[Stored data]

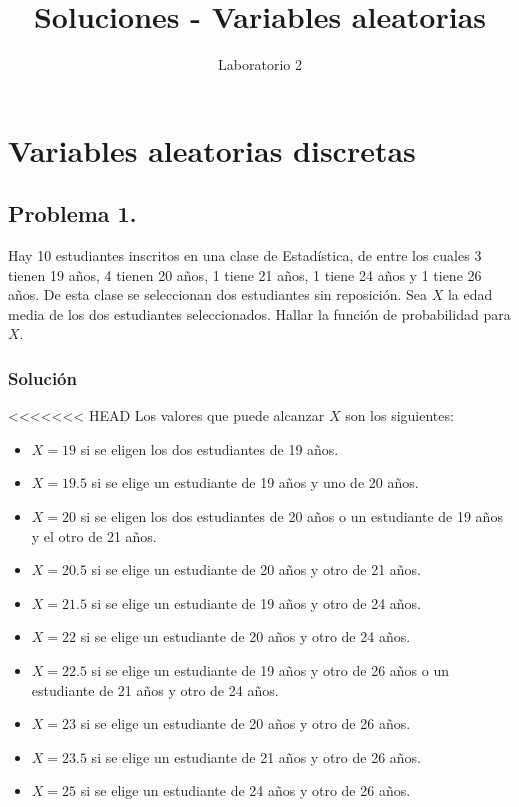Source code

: \documentclass[
]{article}
\title{Soluciones - Variables aleatorias}
\author{}
\date{Laboratorio 2}
\providecommand{\tightlist}{%
  \setlength{\itemsep}{0pt}\setlength{\parskip}{0pt}}
\begin{document}
\maketitle

{
\hypersetup{linkcolor=blue}
\setcounter{tocdepth}{4}
\tableofcontents
}
\hypertarget{variables-aleatorias-discretas}{%
\section{Variables aleatorias
discretas}\label{variables-aleatorias-discretas}}

\hypertarget{problema-1.}{%
\subsection{Problema 1.}\label{problema-1.}}

Hay 10 estudiantes inscritos en una clase de Estadística, de entre los
cuales 3 tienen 19 años, 4 tienen 20 años, 1 tiene 21 años, 1 tiene 24
años y 1 tiene 26 años. De esta clase se seleccionan dos estudiantes sin
reposición. Sea \(X\) la edad media de los dos estudiantes
seleccionados. Hallar la función de probabilidad para \(X\).

\hypertarget{soluciuxf3n}{%
\subsubsection{Solución}\label{soluciuxf3n}}

\textless\textless\textless\textless\textless\textless\textless{} HEAD
Los valores que puede alcanzar \(X\) son los siguientes:

\begin{itemize}
\tightlist
\item
  \(X=19\) si se eligen los dos estudiantes de 19 años.
\item
  \(X=19.5\) si se elige un estudiante de 19 años y uno de 20 años.
\item
  \(X=20\) si se eligen los dos estudiantes de 20 años o un estudiante
  de 19 años y el otro de 21 años.
\item
  \(X=20.5\) si se elige un estudiante de 20 años y otro de 21 años.
\item
  \(X=21.5\) si se elige un estudiante de 19 años y otro de 24 años.
\item
  \(X=22\) si se elige un estudiante de 20 años y otro de 24 años.
\item
  \(X=22.5\) si se elige un estudiante de 19 años y otro de 26 años o un
  estudiante de 21 años y otro de 24 años.
\item
  \(X=23\) si se elige un estudiante de 20 años y otro de 26 años.
\item
  \(X=23.5\) si se elige un estudiante de 21 años y otro de 26 años.
\item
  \(X=25\) si se elige un estudiante de 24 años y otro de 26 años.
\end{itemize}
\end{document}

# [EXERCISE OBJECTIVE]
Count of lines with "clase": please work it out for the entries above and give the number by itself.

# [SOLUTION BELOW]
2